## Problem Statement

1. Finding similar type of email
2. Clustering the email subject
3. Identify if same cluster contains both responsive and not-responsive documents

If same cluster contains both responsive and not-responsive documents then **Consistency Index** column will be **"Y"**

Please refer the below image to understand the problem statement correctly

# Data

![image1.PNG](attachment:image1.PNG)

# Desired Output

![image2.PNG](attachment:image2.PNG)

## How this algo works?

![algo1.PNG](attachment:algo1.PNG)

![algo2_3.PNG](attachment:algo2_3.PNG)

Data: https://github.com/SuryaSD/Clustering_of_Email_Subject/blob/main/email.xlsx

## Importing the file and removing the NA value

In [275]:
import pandas as pd
import numpy as np
import re
from sklearn.feature_extraction.text import CountVectorizer
from sklearn.metrics.pairwise import cosine_similarity

df= pd.read_excel(r'C:\Users\surya\Desktop\geeksforgeeks\email_clustering\email.xlsx','main')
corpus = list(set(df["Email Subject"].values))
corpus2 = list(set(df["Email Subject"].values))

corpus = list(filter(lambda x: str(x) != 'nan', corpus))
corpus2 = list(filter(lambda x: str(x) != 'nan', corpus2))

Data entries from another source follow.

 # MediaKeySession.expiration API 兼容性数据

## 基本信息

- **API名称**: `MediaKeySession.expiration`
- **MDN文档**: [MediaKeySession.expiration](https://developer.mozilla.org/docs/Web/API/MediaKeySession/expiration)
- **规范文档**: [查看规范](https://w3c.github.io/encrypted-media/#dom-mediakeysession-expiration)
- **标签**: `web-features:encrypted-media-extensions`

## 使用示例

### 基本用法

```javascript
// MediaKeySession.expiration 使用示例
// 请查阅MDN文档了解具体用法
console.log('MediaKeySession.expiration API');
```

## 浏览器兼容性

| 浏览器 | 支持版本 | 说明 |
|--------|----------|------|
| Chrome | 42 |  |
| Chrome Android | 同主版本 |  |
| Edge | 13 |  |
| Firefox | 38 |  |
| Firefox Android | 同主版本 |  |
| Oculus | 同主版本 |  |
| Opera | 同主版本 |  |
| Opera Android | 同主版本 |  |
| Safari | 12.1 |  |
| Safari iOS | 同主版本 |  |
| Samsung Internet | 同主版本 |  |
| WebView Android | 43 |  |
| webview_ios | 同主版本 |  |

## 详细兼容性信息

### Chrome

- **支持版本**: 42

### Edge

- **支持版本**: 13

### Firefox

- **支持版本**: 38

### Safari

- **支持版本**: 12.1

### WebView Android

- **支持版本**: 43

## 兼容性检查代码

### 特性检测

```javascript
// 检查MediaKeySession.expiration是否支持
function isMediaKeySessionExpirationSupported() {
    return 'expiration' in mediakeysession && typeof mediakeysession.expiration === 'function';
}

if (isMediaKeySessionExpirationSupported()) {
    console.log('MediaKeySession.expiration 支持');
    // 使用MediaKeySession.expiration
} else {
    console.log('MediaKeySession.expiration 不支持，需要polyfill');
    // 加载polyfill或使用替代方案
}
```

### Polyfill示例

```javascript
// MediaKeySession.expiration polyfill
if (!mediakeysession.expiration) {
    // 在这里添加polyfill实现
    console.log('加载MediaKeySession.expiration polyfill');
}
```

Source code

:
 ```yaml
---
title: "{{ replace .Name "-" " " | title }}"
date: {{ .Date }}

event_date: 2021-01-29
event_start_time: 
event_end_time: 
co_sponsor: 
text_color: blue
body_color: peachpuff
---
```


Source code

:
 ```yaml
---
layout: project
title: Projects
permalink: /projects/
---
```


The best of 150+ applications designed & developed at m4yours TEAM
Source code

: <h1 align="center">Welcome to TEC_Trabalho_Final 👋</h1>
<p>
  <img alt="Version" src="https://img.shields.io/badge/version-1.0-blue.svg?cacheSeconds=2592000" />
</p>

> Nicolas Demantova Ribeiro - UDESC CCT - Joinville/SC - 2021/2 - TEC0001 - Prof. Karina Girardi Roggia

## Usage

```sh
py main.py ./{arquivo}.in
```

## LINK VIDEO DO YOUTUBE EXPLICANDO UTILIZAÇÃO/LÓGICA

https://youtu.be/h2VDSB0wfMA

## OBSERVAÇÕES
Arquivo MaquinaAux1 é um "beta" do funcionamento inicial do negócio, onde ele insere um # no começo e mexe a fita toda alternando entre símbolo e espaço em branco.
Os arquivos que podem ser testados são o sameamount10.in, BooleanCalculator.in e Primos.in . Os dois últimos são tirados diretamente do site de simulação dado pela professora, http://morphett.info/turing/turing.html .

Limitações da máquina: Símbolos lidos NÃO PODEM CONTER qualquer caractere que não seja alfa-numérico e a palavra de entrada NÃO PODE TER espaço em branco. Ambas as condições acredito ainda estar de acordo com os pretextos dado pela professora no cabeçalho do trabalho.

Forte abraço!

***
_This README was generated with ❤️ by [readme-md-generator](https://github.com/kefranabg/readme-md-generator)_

## Data Cleaning - removing the punctuation and number value. Removing the stop words. replacing some keywords

In [276]:
import re
new_corpus2 = []
corpus_backup =[]
for i in range (len(corpus)):
    try:
        review = re.sub("&" , "and" , corpus[i])
        review = re.sub('[^a-zA-Z]',' ',review)
        review = review.lower()
        new_corpus2.append(review)
        corpus_backup.append(corpus[i])
    except:
        new_corpus2.append(review)
        corpus_backup.append(corpus[i])

from nltk.tokenize import word_tokenize 
new_corpus = []
my_stop_words = ['an','the','fw','fwd','re','automated','reply','forward','to','cc','bcc',
                 'i','ii','iii','iv','v','vi','vii','viii','ix'
                     'x','xi','xii','xiii','xiv','xv']
for i in range (len(new_corpus2)):
      review = new_corpus2[i]
      review = [w for w in word_tokenize(review)  if not w in my_stop_words]
      review = ' '.join(review)
      review = re.sub(' +', ' ', review)
      review = re.sub("ttee" , "trust" , review)
      review = re.sub("tru" , "trust" , review)
      review = re.sub("&" , "and" , review)
      review = re.sub("irre" , "irrevocable" , review)
      review = re.sub("investments" , "investment" , review)
      review = re.sub("comp" , "company" , review)
      review = re.sub(' +', ' ', review)
      review = review.strip()
      new_corpus.append(review)


## Splitting the Dataset into two parts on basis of tokens

In [277]:
corpus_p1 = []
corpus_p2 = []
corpus_p1_m = []
corpus_p2_m = []

for i in range (len(new_corpus)):
    if len(new_corpus[i].split(' '))>3:
        corpus_p1.append(new_corpus[i])
        corpus_p1_m.append(corpus_backup[i])
    else:
        corpus_p2.append(new_corpus[i])
        corpus_p2_m.append(corpus_backup[i])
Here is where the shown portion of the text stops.